9 WNI Terpidana Mati Tunggu Eksekusi di Malaysia
Kamis, 09 Desember 2004 | 05:05 WIB
TEMPO Interaktif, Surabaya:Sembilan warga Indonesia kini tengah menunggu hari untuk menjalani eksekusi hukuman gantung. Mereka menjadi terpidana mati karena kasus pembunuhan dan kepemilikan narkotika.
Ja’far Shodiq, Sekretaris Jenderal Aliansi Buruh Migran mengungkapkan data itu kemarin di Surabaya. Dia sendiri baru saja kembali dari negeri jiran itu untuk mendampingi orangtua Herlina Trisnawati, tenaga kerja asal Surabaya.
Herlina adalah salah satu dari sembilan orang terpidana mati itu. Pengadilan Malaysia menjatuhkan vonis mati kepadanya dalam kasus pembunuhan Soon Lay Chuan, majikan perempuannya. Adapun warga Indonesia lainnya yang terkena hukuman gantung adalah Mariana Mariaji (27 tahun, warga Tulungagung, pembunuhan anak majikan), Armiadi bin Ismail (umur tak diketahui, Aceh, kepemilikan 5 kilogram ganja), Tarmidzi bin Yacob (34, Aceh Utara, 3 kilogram ganja), Bustamam bin Buchari (umur tak diketahui, 3 kilogram ganja), dan Izudan Kasuadi alias Marwan bin Arsad (33, Aceh Besar, 6,5 kg ganja).
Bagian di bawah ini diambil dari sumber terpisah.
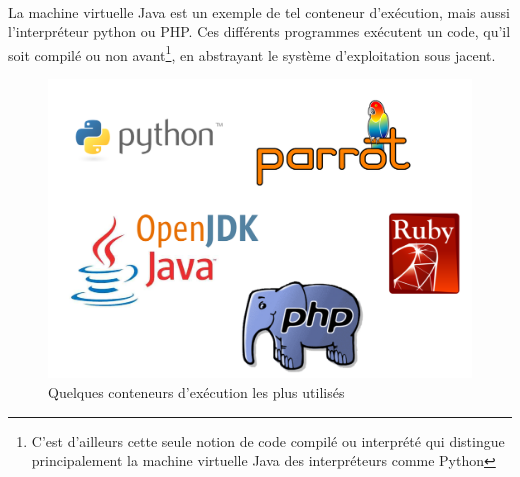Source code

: {  \paragraph{} La machine virtuelle Java est un exemple de tel conteneur d'exécution, mais aussi
  l'interpréteur python ou PHP. Ces différents programmes exécutent un code, qu'il soit compilé ou non
  avant\footnote{C'est d'ailleurs cette seule notion de code compilé ou interprété qui distingue
  principalement la machine virtuelle Java des interpréteurs comme Python}, en abstrayant le système
  d'exploitation sous jacent.

  \begin{figure}[hb]
    \begin{center}
      \includegraphics[scale=0.3]{img/sample-containers.png}
      \caption{Quelques conteneurs d'exécution les plus utilisés}
      \label{sample-containers}
    \end{center}
  \end{figure}
}



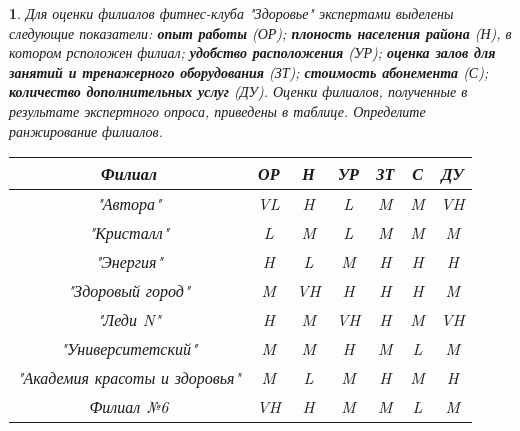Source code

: \documentclass[11pt,a4paper,oneside]{article}
\newenvironment{problem}{
	\medskip
	\begin{problem-internal}
	}{
	\end{problem-internal}
}
\newtheorem{problem-internal}{}
\begin{document}
	\begin{problem}
		Для оценки филиалов фитнес-клуба "Здоровье" экспертами выделены следующие показатели: {\bf опыт работы} (ОР); {\bf плоность населения района} (Н), в котором рсположен филиал; {\bf удобство расположения} (УР); {\bf оценка залов для занятий и тренажерного оборудования} (ЗТ); {\bf стоимость абонемента} (С); {\bf количество дополнительных услуг} (ДУ). Оценки филиалов, полученные в результате экспертного опроса, приведены в таблице. Определите ранжирование филиалов.
		\begin{table}[!hbtp]
			\begin{tabular}{|c|c|c|c|c|c|c|}
				\hline
				Филиал                        & ОР & Н  & УР & ЗТ & С & ДУ \\ \hline
				"Автора"                      & VL & H  & L  & M  & M & VH \\ \hline
				"Кристалл"                    & L  & M  & L  & M  & M & M  \\ \hline
				"Энергия"                     & H  & L  & M  & H  & H & H  \\ \hline
				"Здоровый город"              & M  & VH & H  & H  & H & M  \\ \hline
				"Леди N"                      & H  & M  & VH & H  & M & VH \\ \hline
				"Университетский"             & M  & M  & H  & M  & L & M  \\ \hline
				"Академия красоты и здоровья" & M  & L  & M  & H  & M & H  \\ \hline
				Филиал №6                     & VH & H  & M  & M  & L & M  \\ \hline
			\end{tabular}
		\end{table}
	\end{problem}
\end{document}
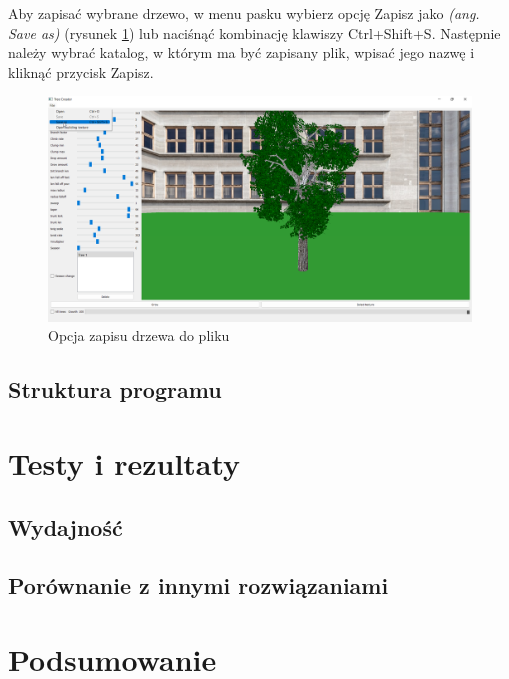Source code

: \documentclass[a4paper,12pt,twoside]{book} %
\begin{document}
Aby zapisać wybrane drzewo, w menu pasku wybierz opcję Zapisz 
jako \textit{(ang. Save as)} (rysunek \ref{fig:saveTree}) lub naciśnąć kombinację klawiszy Ctrl+Shift+S. 
Następnie należy wybrać katalog, w którym ma być zapisany plik, 
wpisać jego nazwę i kliknąć przycisk Zapisz.

\begin{figure}[H]
	\centering\includegraphics[width=15.5cm]{grafika/program/saveTree.png}
	\caption{Opcja zapisu drzewa do pliku}
    \label{fig:saveTree}
\end{figure}


\section{Struktura programu}

\chapter{Testy i rezultaty}

\section{Wydajność}

\section{Porównanie z innymi rozwiązaniami}

\chapter{Podsumowanie}




\end{document}
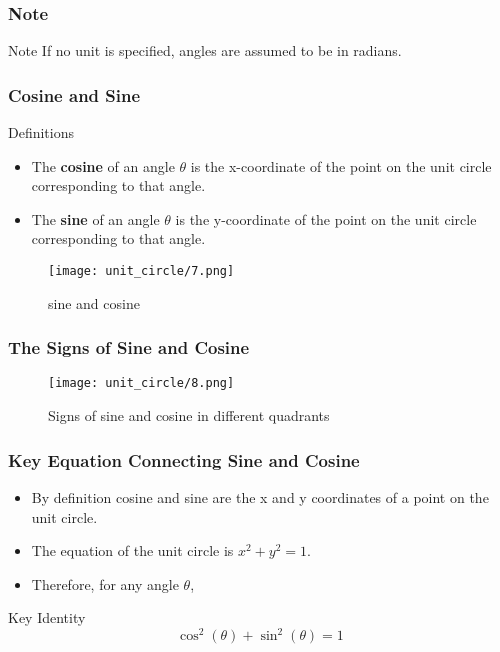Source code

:     \begin{frame}
        \frametitle{Note}
        \begin{block}{Note}
            If no unit is specified, angles are assumed to be in radians.
        \end{block}
    \end{frame}

    \begin{frame}
        \frametitle{Cosine and Sine}
        \begin{block}{Definitions}
            \begin{itemize}
                \item The \textbf{cosine} of an angle $\theta$ is the x-coordinate of the point on the unit circle corresponding to that angle.
                \item The \textbf{sine} of an angle $\theta$ is the y-coordinate of the point on the unit circle corresponding to that angle.
            \end{itemize}
        \end{block}     
        \begin{figure}[h]    
            \begin{minipage}[b]{0.8\textwidth}
            \centering
            \texttt{[image: unit\_circle/7.png]}
            \caption{sine and cosine}
        \end{minipage}
    \end{figure}
    \end{frame}

    \begin{frame}
        \frametitle{The Signs of Sine and Cosine} 
        \begin{figure}
            \centering
            \texttt{[image: unit\_circle/8.png]}
            \caption{Signs of sine and cosine in different quadrants}
        \end{figure}
    \end{frame}

    \begin{frame}
        \frametitle{Key Equation Connecting Sine and Cosine} 
        \begin{itemize}
            \item By definition cosine and sine are the x and y coordinates of a point on the unit circle.
            \item The equation of the unit circle is $x^2 + y^2 = 1$.
            \item Therefore, for any angle $\theta$,
        \end{itemize}
        \begin{block}{Key Identity}
            \[\cos^2(\theta) + \sin^2(\theta) = 1\]
        \end{block}
    \end{frame}

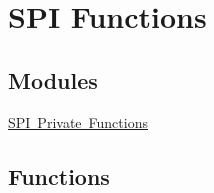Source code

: \hypertarget{group___s_d___s_p_i___functions}{}\section{S\+PI Functions}
\label{group___s_d___s_p_i___functions}
\subsection*{Modules}
\begin{DoxyCompactItemize}
\item 
\mbox{\hyperlink{group___s_d___s_p_i___private___functions}{S\+P\+I Private Functions}}
\end{DoxyCompactItemize}
\subsection*{Functions}
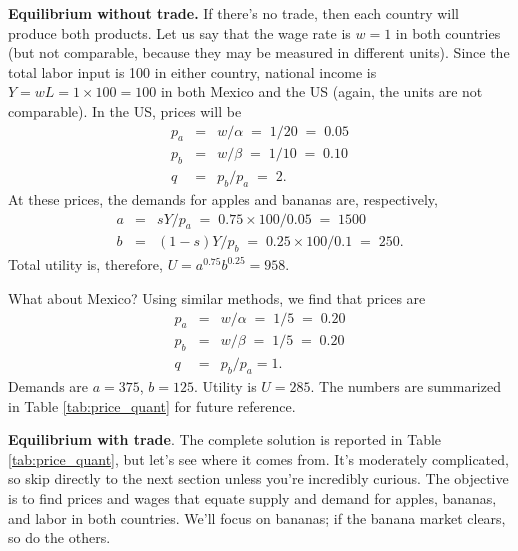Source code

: \textbf{Equilibrium without trade.} If there's no trade, then each
country will produce both products.  Let us say that the wage rate
is $w = 1$ in both countries (but not comparable, because they may
be measured in different units).  Since the total labor input
is 100 in either country, national income is $Y = wL = 1\times 100
= 100$ in both Mexico and the US (again, the units are not comparable).
In the US, prices will be
\begin{eqnarray*}
    p_{a} &=& w/\alpha \;=\; {1}/{20} \;=\; 0.05\\
    p_{b} &=& {w}/{\beta} \;=\; {1}/{10} \;=\; 0.10\\
    q &=& {p_{b}}/{p_{a}} \;=\; 2.
\end{eqnarray*}
At these prices, the demands for apples and bananas are, respectively,
\begin{eqnarray*}
    a &=& {sY}/{p_{a}} \;=\; {0.75\times 100}/{0.05} \;=\; 1500\\
    b &=& {(1-s)Y}/{p_{b}} \;=\; {0.25\times 100}/{0.1} \;=\; 250 .
\end{eqnarray*}
Total utility is, therefore, $U = a^{0.75}b^{0.25} = 958$.

What about Mexico? Using similar methods, we find that prices are
%
\begin{eqnarray*}
    p_{a} &=&  {w}/{\alpha} \;=\; {1}/{5} \;=\; 0.20 \\
    p_{b} &=&  {w}/{\beta} \;=\; {1}/{5} \;=\; 0.20 \\
    q &=& {p_{b}}/{p_{a}} = 1.
\end{eqnarray*}
Demands are $a = 375$, $b = 125$. Utility is $U = 285$.  The
numbers are summarized in Table \ref{tab:price_quant} for future
reference.


\textbf{Equilibrium with trade}.
The complete solution is reported in Table \ref{tab:price_quant},
but let's see where it comes from.
It's moderately complicated,
so skip directly to the next section unless you're
incredibly curious.
The objective is to find prices and wages that equate
supply and demand for apples, bananas, and labor in both countries.
We'll focus on bananas; if the banana market clears,
so do the others.



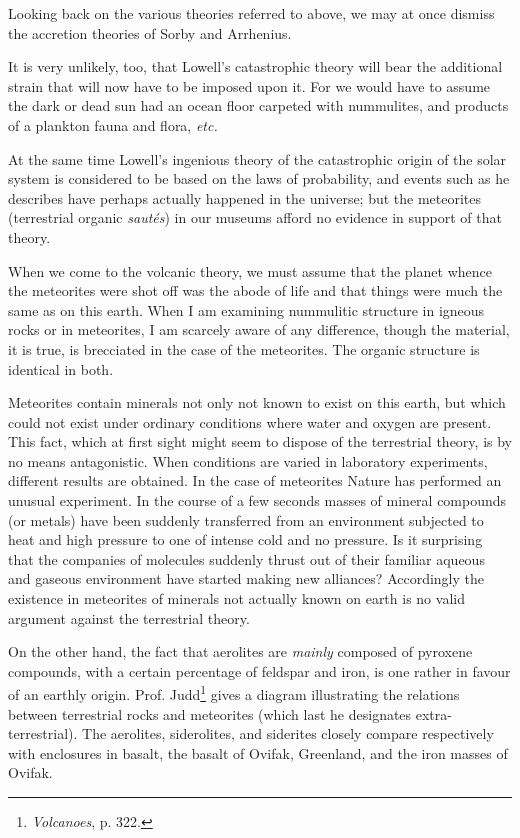 \documentclass[a4paper, 12pt, oneside]{article}
\begin{document}
Looking back on the various theories referred to above, we may at once dismiss the accretion theories of Sorby and Arrhenius.

It is very unlikely, too, that Lowell's catastrophic theory will bear the additional strain that will now have to be imposed upon it. For we would have to assume the dark or dead sun had an ocean floor carpeted with nummulites, and products of a plankton fauna and flora, \emph{etc.}

At the same time Lowell's ingenious theory of the catastrophic origin of the solar system is considered to be based on the laws of probability, and events such as he describes have perhaps actually happened in the universe; but the meteorites (terrestrial organic \emph{sautés}) in our museums afford no evidence in support of that theory.

When we come to the volcanic theory, we must assume that the planet whence the meteorites were shot off was the abode of life and that things were much the same as on this earth. When I am examining nummulitic structure in igneous rocks or in meteorites, I am scarcely aware of any difference, though the material, it is true, is brecciated in the case of the meteorites. The organic structure is identical in both.

Meteorites contain minerals not only not known to exist on this earth, but which could not exist under ordinary conditions where water and oxygen are present. This fact, which at first sight might seem to dispose of the terrestrial theory, is by no means antagonistic. When conditions are varied in laboratory experiments, different results are obtained. In the case of meteorites Nature has performed an unusual experiment. In the course of a few seconds masses of mineral compounds (or metals) have been suddenly transferred from an environment subjected to heat and high pressure to one of intense cold and no pressure. Is it surprising that the companies of molecules suddenly thrust out of their familiar aqueous and gaseous environment have started making new alliances? Accordingly the existence in meteorites of minerals not actually known on earth is no valid argument against the terrestrial theory.

On the other hand, the fact that aerolites are \emph{mainly} composed of pyroxene compounds, with a certain percentage of feldspar and iron, is one rather in favour of an earthly origin. Prof. Judd\footnote{\emph{Volcanoes}, p. 322.} gives a diagram illustrating the relations between terrestrial rocks and meteorites (which last he designates extra-terrestrial). The aerolites, siderolites, and siderites closely compare respectively with enclosures in basalt, the basalt of Ovifak, Greenland, and the iron masses of Ovifak.
\end{document}

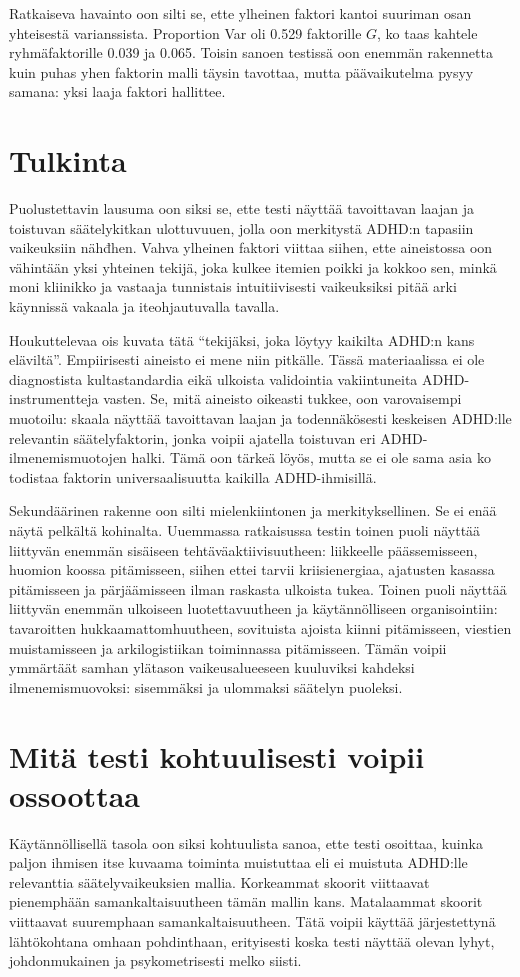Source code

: \documentclass[11pt,a4paper]{article}
\begin{document}
Ratkaiseva havainto oon silti se, ette ylheinen faktori kantoi suuriman osan yhteisestä varianssista. Proportion Var oli 0.529 faktorille $G$, ko taas kahtele ryhmäfaktorille 0.039 ja 0.065. Toisin sanoen testissä oon enemmän rakennetta kuin puhas yhen faktorin malli täysin tavottaa, mutta päävaikutelma pysyy samana: yksi laaja faktori hallittee.

\section{Tulkinta}
Puolustettavin lausuma oon siksi se, ette testi näyttää tavoittavan laajan ja toistuvan säätelykitkan ulottuvuuen, jolla oon merkitystä ADHD:n tapasiin vaikeuksiin nähđhen. Vahva ylheinen faktori viittaa siihen, ette aineistossa oon vähintään yksi yhteinen tekijä, joka kulkee itemien poikki ja kokkoo sen, minkä moni kliinikko ja vastaaja tunnistais intuitiivisesti vaikeuksiksi pitää arki käynnissä vakaala ja iteohjautuvalla tavalla.

Houkuttelevaa ois kuvata tätä ``tekijäksi, joka löytyy kaikilta ADHD:n kans eläviltä''. Empiirisesti aineisto ei mene niin pitkälle. Tässä materiaalissa ei ole diagnostista kultastandardia eikä ulkoista validointia vakiintuneita ADHD-instrumentteja vasten. Se, mitä aineisto oikeasti tukkee, oon varovaisempi muotoilu: skaala näyttää tavoittavan laajan ja todennäkösesti keskeisen ADHD:lle relevantin säätelyfaktorin, jonka voipii ajatella toistuvan eri ADHD-ilmenemismuotojen halki. Tämä oon tärkeä löyös, mutta se ei ole sama asia ko todistaa faktorin universaalisuutta kaikilla ADHD-ihmisillä.

Sekundäärinen rakenne oon silti mielenkiintonen ja merkityksellinen. Se ei enää näytä pelkältä kohinalta. Uuemmassa ratkaisussa testin toinen puoli näyttää liittyvän enemmän sisäiseen tehtäväaktiivisuutheen: liikkeelle päässemisseen, huomion koossa pitämisseen, siihen ettei tarvii kriisienergiaa, ajatusten kasassa pitämisseen ja pärjäämisseen ilman raskasta ulkoista tukea. Toinen puoli näyttää liittyvän enemmän ulkoiseen luotettavuutheen ja käytännölliseen organisointiin: tavaroitten hukkaamattomhuutheen, sovituista ajoista kiinni pitämisseen, viestien muistamisseen ja arkilogistiikan toiminnassa pitämisseen. Tämän voipii ymmärtäät samhan ylätason vaikeusalueeseen kuuluviksi kahdeksi ilmenemismuovoksi: sisemmäksi ja ulommaksi säätelyn puoleksi.

\section{Mitä testi kohtuulisesti voipii ossoottaa}
Käytännöllisellä tasola oon siksi kohtuulista sanoa, ette testi osoittaa, kuinka paljon ihmisen itse kuvaama toiminta muistuttaa eli ei muistuta ADHD:lle relevanttia säätelyvaikeuksien mallia. Korkeammat skoorit viittaavat pienemphään samankaltaisuutheen tämän mallin kans. Matalaammat skoorit viittaavat suuremphaan samankaltaisuutheen. Tätä voipii käyttää järjestettynä lähtökohtana omhaan pohdinthaan, erityisesti koska testi näyttää olevan lyhyt, johdonmukainen ja psykometrisesti melko siisti.
\end{document}
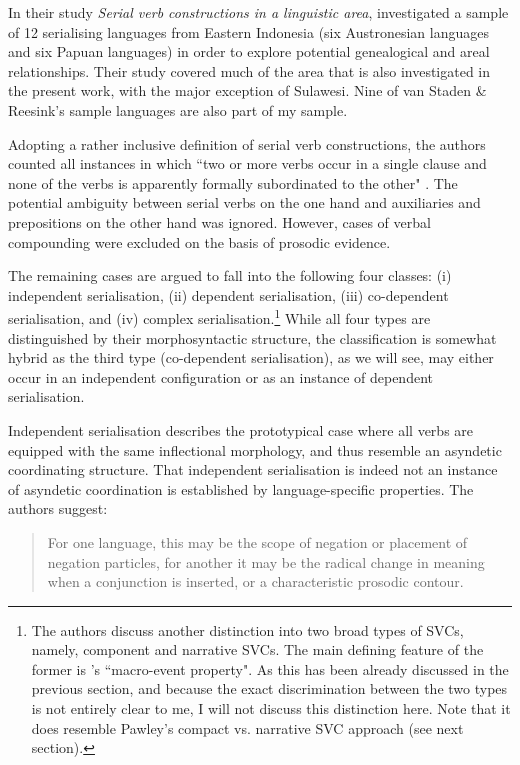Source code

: In their study \textit{Serial verb constructions in a linguistic area}, \citet{vanstaden2008serial} investigated a sample of 12 serialising languages from Eastern Indonesia (six Austronesian languages and six Papuan languages) in order to explore potential genealogical and areal relationships. Their study covered much of the area that is also investigated in the present work, with the major exception of Sulawesi. Nine of van Staden \& Reesink's sample languages are also part of my sample. 

Adopting a rather inclusive definition of serial verb constructions, the authors counted all instances in which ``two or more verbs occur in a single clause and none of the verbs is apparently formally subordinated to the other" \citep[22]{vanstaden2008serial}. The potential ambiguity between serial verbs on the one hand and auxiliaries and prepositions on the other hand was ignored. However, cases of verbal compounding were excluded on the basis of prosodic evidence. 

The remaining cases are argued to fall into the following four classes: (i) independent serialisation, (ii) dependent serialisation, (iii) co-dependent serialisation, and (iv) complex serialisation.\footnote{The authors discuss another distinction into two broad types of SVCs, namely, component and narrative SVCs. The main defining feature of the former is \citeauthor{bohnemeyer2007principles}'s ``macro-event property". As this has been already discussed in the previous section, and because the exact discrimination between the two types is not entirely clear to me, I will not discuss this distinction here. Note that it does resemble Pawley's compact vs. narrative SVC approach (see next section).} While all four types are distinguished by their morphosyntactic structure, the classification is somewhat hybrid as the third type (co-dependent serialisation), as we will see, may either occur in an independent configuration or as an instance of dependent serialisation.

Independent serialisation describes the prototypical case where all verbs are equipped with the same inflectional morphology, and thus resemble an asyndetic coordinating structure. That independent serialisation is indeed not an instance of asyndetic coordination is established by language-specific properties. The authors suggest:

\begin{quote}For one language, this may be the scope of negation or placement of negation particles, for another it may be the radical change in meaning when a conjunction is inserted, or a characteristic prosodic contour. \citep[23]{vanstaden2008serial}\end{quote}

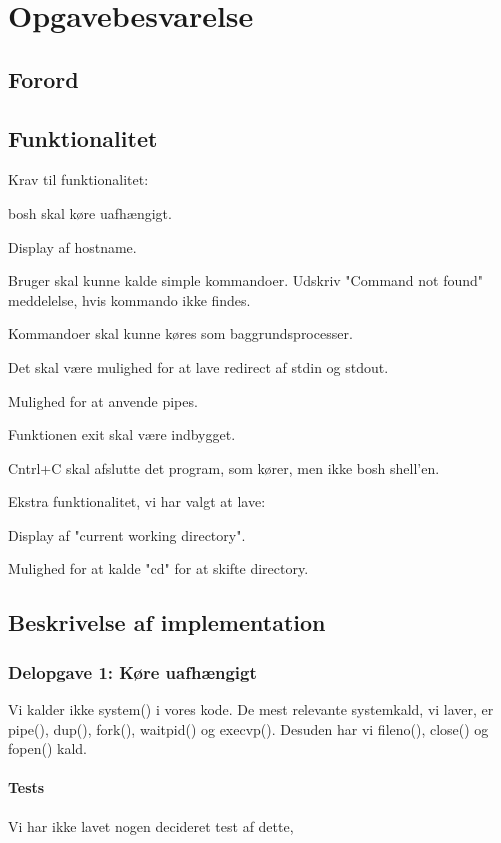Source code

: \chapter{Opgavebesvarelse}
\section{Forord}

\section{Funktionalitet}
Krav til funktionalitet:
\begin{my_enumerate}
\item bosh skal køre uafhængigt.
\item Display af hostname.
\item Bruger skal kunne kalde simple kommandoer. Udskriv "Command not found" meddelelse, hvis kommando ikke findes.
\item Kommandoer skal kunne køres som baggrundsprocesser.
\item Det skal være mulighed for at lave redirect af stdin og stdout.
\item Mulighed for at anvende pipes.
\item Funktionen exit skal være indbygget.
\item Cntrl+C skal afslutte det program, som kører, men ikke bosh shell'en.
\end{my_enumerate}

Ekstra funktionalitet, vi har valgt at lave:
\begin{my_enumerate}
\item Display af "current working directory".
\item Mulighed for at kalde "cd" for at skifte directory.
\end{my_enumerate}

\section{Beskrivelse af implementation}
\subsection{Delopgave 1: Køre uafhængigt}
Vi kalder ikke system() i vores kode. De mest relevante systemkald, vi laver, er pipe(), dup(), fork(), waitpid() og execvp(). Desuden har vi fileno(), close() og fopen() kald.
\subsubsection{Tests}
Vi har ikke lavet nogen decideret test af dette,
Abdul Jalil bin Abdul Hamid (29, Banda Aceh, 6,5 kilogram ganja), Ruslan Dedeh (30, Bireun, 436,2 miligram canabis), Nur Aini binti Saidi (Medan, 1,8 kg ganja) juga tengah menunggu hukuman gantung. Adapun seorang warga Indonesia lainnya, Noni Fitria (28 tahun), asal Binjai, Sumatra Utara kemungkinan akan menemui nasib yang sama, karena kini tengah menghadapi kasus kepemilikan shabu-shabu. Hingga saat ini Noni belum divonis.
Menurut Ja'far, sejauh ini pemerintah Indonesia tidak melakukan upaya hukum serius untuk mengusahakan keringanan hukuman bagi mereka. Bahkan, Kedutaan Besar Indonesia di Malaysia dinilainya berupaya untuk menutupi kasus-kasus itu. Dia mendapat kesulitan untuk mendapatkan data warga Indonesia yang mendapat hukuman berat itu.
“Baru, setelah saya tunggu sampai sore, kedutaan memberikan salinan data tersebut,” katanya ketika ditemui Tempo di Sekretariat Aliansi Buruh di Jawa Timur. Karena itu, Ja'far mendesak pemerintah segera melakukan upaya diplomatik dan hukum untuk meringankan hukuman bagi mereka.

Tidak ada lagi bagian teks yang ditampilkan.